The Audit Committee shall be appointed by the Board from amongst its Directors (except alternate directors) which fulfils the following requirements:

a) the audit committee must be composed of no fewer than three (3) members;

b) all the audit committee members must be non-executive directors, with a majority of them being independent directors; and

c) all members of the audit committee should be financially literate and at least one member of the audit committee:

i) must be a member of the Malaysian Institute of Accountants (MIA); or

ii) if he is not a member of the MIA, he must have at least 3 years’ working experience and:

aa) he must have passed the examinations specified in Part 1 of the First Schedule of the Accountants Act, 1967; or

bb) he must be a member of one of the associations of accountants specified in Part II of the First Schedule of the Accountants Act, 1967; or

iii) fulfils such other requirements as prescribed or approved by Bursa Malaysia Securities Berhad.

The members of the Audit Committee shall elect a chairman from among their number who shall be an independent director.

The Board shall, within three (3) months of a vacancy occurring in the Audit Committee which results in the number of members reduced to below three (3), appoint such number of new members as may be required to make up the minimum number of three (3) members.

The Nomination Committee shall review the term of office and performance of the Audit Committee and each of its members annually.



The Audit Committee shall, in accordance with the procedures determined by the Board and at the cost of the Company:

  1. have authority to investigate any matter within its terms of reference;
  2. have the resources which are required to perform its duties;
  3. have full and unrestricted access to any information pertaining to the Company;
  4. have direct communication channels with the external auditors and person(s) carrying out the internal audit function or activity;
  5. be able to obtain independent professional or other advice; and
  6. be able to convene meetings with the external auditors, the person(s) carrying out the internal audit function or activity or both, excluding the attendance of other directors and employees of the Company, whenever deemed necessary.
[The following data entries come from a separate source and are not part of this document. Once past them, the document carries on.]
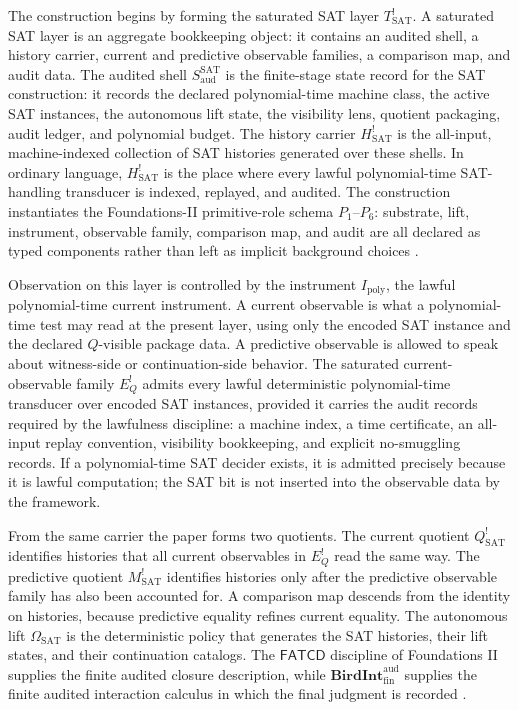 \documentclass[11pt]{article}
\newcommand{\Tsat}{T^{!}_{\mathrm{SAT}}}
\newcommand{\Saud}{S_{\mathrm{aud}}^{\mathrm{SAT}}}
\newcommand{\Hsat}{H^{!}_{\mathrm{SAT}}}
\newcommand{\Ipoly}{I_{\mathrm{poly}}}
\newcommand{\EQbang}{E^{!}_{Q}}
\newcommand{\Qsat}{Q^{!}_{\mathrm{SAT}}}
\newcommand{\Msat}{M^{!}_{\mathrm{SAT}}}
\newcommand{\OmegaSAT}{\Omega_{\mathrm{SAT}}}
\newcommand{\FATCD}{\mathsf{FATCD}}
\newcommand{\BirdInt}{\mathbf{BirdInt}^{\mathrm{aud}}_{\mathrm{fin}}}
\theoremstyle{definition}
\begin{document}
The construction begins by forming the saturated SAT layer
\(\Tsat\).  A saturated SAT layer is an aggregate bookkeeping object:
it contains an audited shell, a history carrier, current and
predictive observable families, a comparison map, and audit data.  The
audited shell \(\Saud\) is the finite-stage state record for the SAT
construction: it records the declared polynomial-time machine class,
the active SAT instances, the autonomous lift state, the visibility
lens, quotient packaging, audit ledger, and polynomial budget.  The
history carrier \(\Hsat\) is the all-input, machine-indexed collection
of SAT histories generated over these shells.  In ordinary language,
\(\Hsat\) is the place where every lawful polynomial-time SAT-handling
transducer is indexed, replayed, and audited.  The construction
instantiates the Foundations-II primitive-role schema \(P_{1}\)--\(P_{6}\):
substrate, lift, instrument, observable family, comparison map, and
audit are all declared as typed components rather than left as
implicit background choices \citep{TsiokosFoundationsII2026}.

Observation on this layer is controlled by the instrument \(\Ipoly\),
the lawful polynomial-time current instrument.  A current observable is
what a polynomial-time test may read at the present layer, using only
the encoded SAT instance and the declared \(Q\)-visible package data.
A predictive observable is allowed to speak about witness-side or
continuation-side behavior.  The saturated current-observable family
\(\EQbang\) admits every lawful deterministic polynomial-time
transducer over encoded SAT instances, provided it carries the audit
records required by the lawfulness discipline: a machine index, a time
certificate, an all-input replay convention, visibility bookkeeping,
and explicit no-smuggling records.  If a polynomial-time SAT decider
exists, it is admitted precisely because it is lawful computation; the
SAT bit is not inserted into the observable data by the framework.

From the same carrier the paper forms two quotients.  The current
quotient \(\Qsat\) identifies histories that all current observables
in \(\EQbang\) read the same way.  The predictive quotient \(\Msat\)
identifies histories only after the predictive observable family has
also been accounted for.  A comparison map descends from the identity
on histories, because predictive equality refines current equality.
The autonomous lift \(\OmegaSAT\) is the deterministic policy that
generates the SAT histories, their lift states, and their continuation
catalogs.  The \(\FATCD\) discipline of Foundations II supplies the
finite audited closure description, while \(\BirdInt\) supplies the
finite audited interaction calculus in which the final judgment is
recorded \citep{TsiokosFoundationsII2026,TsiokosFoundationsIII2026}.
\end{document}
The functions of the Audit Committee shall include the following:

1. review the following and report the same to the Board:

a) with the external auditors, the audit plan;

b) with the external auditors, their evaluation of the system of internal controls;

c) with the external auditors, their audit report;

d) the assistance given by the employees of the Company to the external auditors;

e) the assessment on the competency and independence of external auditors for determination of their suitability for re-appointment;

f) the adequacy of the scope, competency and resources of the internal audit function and that it has the necessary authority to carry out its work;

g) the internal audit plan, processes, the results of the internal audit assessments or investigation undertaken and whether or not appropriate action is taken on the recommendations;

h) the quarterly results and year end financial statements, prior to the approval by the Board, focusing particularly on:

i) changes in or implementation of major accounting policy changes;

ii) significant matters highlighted including financial reporting issues, significant judgments made by management, significant and unusual events or transactions, and how these matters are addressed; and

iii) compliance with accounting standards and other legal requirements;

i) any related party transaction and conflict of interest situation that may arise within the Company or Group including any transaction, procedure or course of conduct that raises questions of management integrity;

j) any letter of resignation from the external auditors of the Company; and

k) Risk Management Framework and risk register of the Group, including corruption risks (i.e. investigation of whistleblowing reports).

2. recommend the nomination of a person or persons as external auditors.

Meetings and Reporting Procedures

1)         Frequency and Notice of the Meeting

Meetings of the Audit Committee shall be held not less than four (4) times a year. The external auditors may request a meeting if they consider that one is necessary and shall have the right to appear and be heard at any meeting of the Audit Committee. The Chairman shall convene a meeting whenever any member of the Audit Committee requests for a meeting. Written notice of the meeting together with the agenda shall be given to the members of the Audit Committee and external auditors where applicable. The Chairman shall engage on a continuous basis with the Executive Chairman, the senior finance officers, the internal auditors and the external auditors in order to be kept informed of matters affecting the Company.

Other directors and employees may attend any particular Audit Committee meeting only at the Audit Committee’s invitation, specific to the relevant meeting.

2)         Quorum

The quorum for a meeting of the Audit Committee shall be two (2) members provided always that the majority of the members present must be independent directors.

3)         Secretaries

The Company Secretary shall be the secretary of the Audit Committee and shall maintain minutes of the proceedings of the meetings of the Audit Committee and circulate such minutes to all members of the Board.

This Terms of Reference was reviewed and approved by the board on 8 October 2021.